- Material provided
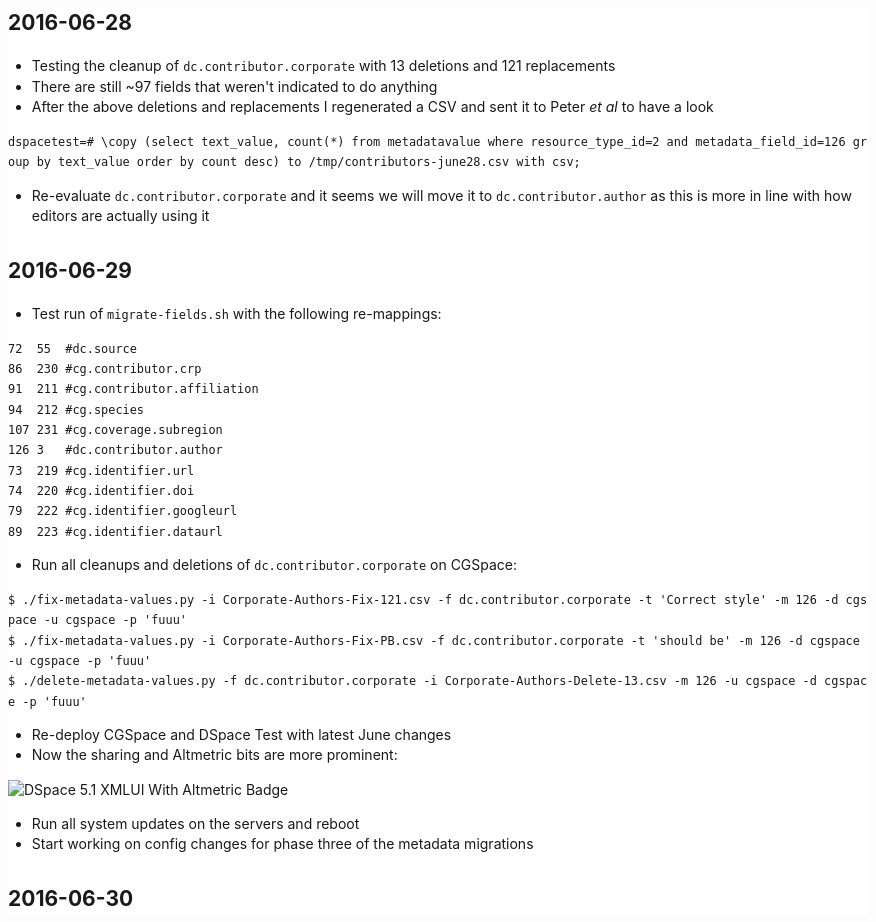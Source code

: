 ## 2016-06-28

- Testing the cleanup of `dc.contributor.corporate` with 13 deletions and 121 replacements
- There are still ~97 fields that weren't indicated to do anything
- After the above deletions and replacements I regenerated a CSV and sent it to Peter *et al* to have a look

```
dspacetest=# \copy (select text_value, count(*) from metadatavalue where resource_type_id=2 and metadata_field_id=126 group by text_value order by count desc) to /tmp/contributors-june28.csv with csv;
```

- Re-evaluate `dc.contributor.corporate` and it seems we will move it to `dc.contributor.author` as this is more in line with how editors are actually using it

## 2016-06-29

- Test run of `migrate-fields.sh` with the following re-mappings:

```
72  55  #dc.source
86  230 #cg.contributor.crp
91  211 #cg.contributor.affiliation
94  212 #cg.species
107 231 #cg.coverage.subregion
126 3   #dc.contributor.author
73  219 #cg.identifier.url
74  220 #cg.identifier.doi
79  222 #cg.identifier.googleurl
89  223 #cg.identifier.dataurl
```

- Run all cleanups and deletions of `dc.contributor.corporate` on CGSpace:

```
$ ./fix-metadata-values.py -i Corporate-Authors-Fix-121.csv -f dc.contributor.corporate -t 'Correct style' -m 126 -d cgspace -u cgspace -p 'fuuu'
$ ./fix-metadata-values.py -i Corporate-Authors-Fix-PB.csv -f dc.contributor.corporate -t 'should be' -m 126 -d cgspace -u cgspace -p 'fuuu'
$ ./delete-metadata-values.py -f dc.contributor.corporate -i Corporate-Authors-Delete-13.csv -m 126 -u cgspace -d cgspace -p 'fuuu'
```

- Re-deploy CGSpace and DSpace Test with latest June changes
- Now the sharing and Altmetric bits are more prominent:

![DSpace 5.1 XMLUI With Altmetric Badge](2016/06/xmlui-altmetric-sharing.png)

- Run all system updates on the servers and reboot
- Start working on config changes for phase three of the metadata migrations

## 2016-06-30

- Problem details
From the lines above, copy those that contain the word "replacements".

- Problem solution
- Testing the cleanup of `dc.contributor.corporate` with 13 deletions and 121 replacements
- After the above deletions and replacements I regenerated a CSV and sent it to Peter *et al* to have a look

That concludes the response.